Illustration of gait pattern improvement following transplantation of genetically modified hMPCs expressing NTFs after SNI. Representative images of paw prints, acquired using CatWalk XT system, 7 days after SNI without treatment (right) or with 3 × 10⁶ hMPC-NTF treatment (left).

FIGURE 5

Transplantation of genetically modified hMPCs expressing NTFs improved motor function after SNI. Left hind paw maximum tread intensities, at maximum contact, were acquired using the CatWalk XT system on days 3, 7, and 13 post-SNI. These values were compared to those of naïve control mice, whose function was considered 100%. The data are presented as the relative mean function ± SEM of n mice per treatment group. ^∗P < 0.05, ^∗∗P < 0.01, one-tailed t-test.

FIGURE 6

Transplantation of genetically modified hMPCs expressing NTFs improved gait pattern after SNI. Left hind paw print areas were acquired using CatWalk XT system 3, 7, and 13 days post-SNI. These values were compared to those of naïve control mice, whose function was considered 100%. The data are presented as the relative mean function ± SEM of n mice per treatment group. ^∗∗P < 0.01, one-tailed t-test.

FIGURE 7

Transplantation of genetically modified hMPCs expressing NTFs improved sensory deficits after SNI. Nociceptive threshold of the left hind paw was tested by measuring latency of analgesic response in the hot-plate test.
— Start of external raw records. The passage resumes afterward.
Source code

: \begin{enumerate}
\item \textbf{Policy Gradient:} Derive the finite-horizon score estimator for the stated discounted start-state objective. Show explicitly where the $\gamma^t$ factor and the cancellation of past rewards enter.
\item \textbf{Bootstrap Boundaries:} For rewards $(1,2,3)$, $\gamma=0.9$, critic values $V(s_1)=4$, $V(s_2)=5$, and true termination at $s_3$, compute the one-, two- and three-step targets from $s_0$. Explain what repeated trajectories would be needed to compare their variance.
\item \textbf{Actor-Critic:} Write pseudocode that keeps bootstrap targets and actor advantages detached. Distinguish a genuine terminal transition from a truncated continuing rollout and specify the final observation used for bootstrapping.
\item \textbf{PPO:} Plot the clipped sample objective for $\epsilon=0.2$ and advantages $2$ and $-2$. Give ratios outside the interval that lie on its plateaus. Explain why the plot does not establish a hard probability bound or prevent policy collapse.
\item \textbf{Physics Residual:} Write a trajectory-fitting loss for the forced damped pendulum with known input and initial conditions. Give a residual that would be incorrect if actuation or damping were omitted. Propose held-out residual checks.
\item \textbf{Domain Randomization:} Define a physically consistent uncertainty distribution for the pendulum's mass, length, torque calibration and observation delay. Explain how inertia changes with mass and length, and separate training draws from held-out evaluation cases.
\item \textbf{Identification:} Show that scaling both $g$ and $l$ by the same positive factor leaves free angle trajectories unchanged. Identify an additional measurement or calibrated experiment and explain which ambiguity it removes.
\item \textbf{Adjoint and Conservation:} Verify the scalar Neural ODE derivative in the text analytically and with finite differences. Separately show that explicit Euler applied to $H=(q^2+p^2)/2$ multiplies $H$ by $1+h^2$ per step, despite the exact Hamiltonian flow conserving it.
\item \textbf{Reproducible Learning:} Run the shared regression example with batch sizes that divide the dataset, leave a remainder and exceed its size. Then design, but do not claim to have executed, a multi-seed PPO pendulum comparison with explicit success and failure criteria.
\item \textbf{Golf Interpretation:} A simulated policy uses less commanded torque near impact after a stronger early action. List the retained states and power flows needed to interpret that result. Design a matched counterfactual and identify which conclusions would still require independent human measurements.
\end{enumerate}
These values were compared to those of naïve control mice, whose function was considered 100%. The data are presented as the relative mean response ± SEM of n mice per treatment group, ^∗P < 0.05, one-tailed t-test.

FIGURE 8

In vivo imaging of transplanted cells was correlated with behavioral results. hMPC-GFP cells were tracked after transplantation into the right gastrocnemius muscle using CRI Maestro^TM non-invasive fluorescence imaging system. (A) Schematic illustration of the posterior right limb of a mouse, in which the sciatic nerve and the gastrocnemius muscle are indicated to assist in understanding the following images. (B) A negative control mouse, to which cells have not been transplanted. (C,D) hMPCs marked with green fluorescence protein (GFP) were detected within the gastrocnemius muscle (C) 2 and (D) 5 days after transplantation. (E) Image taken 12 days after transplantation, in which the cells are no longer detectable within the tissue. White arrows in (C–E) mark the transplantation area.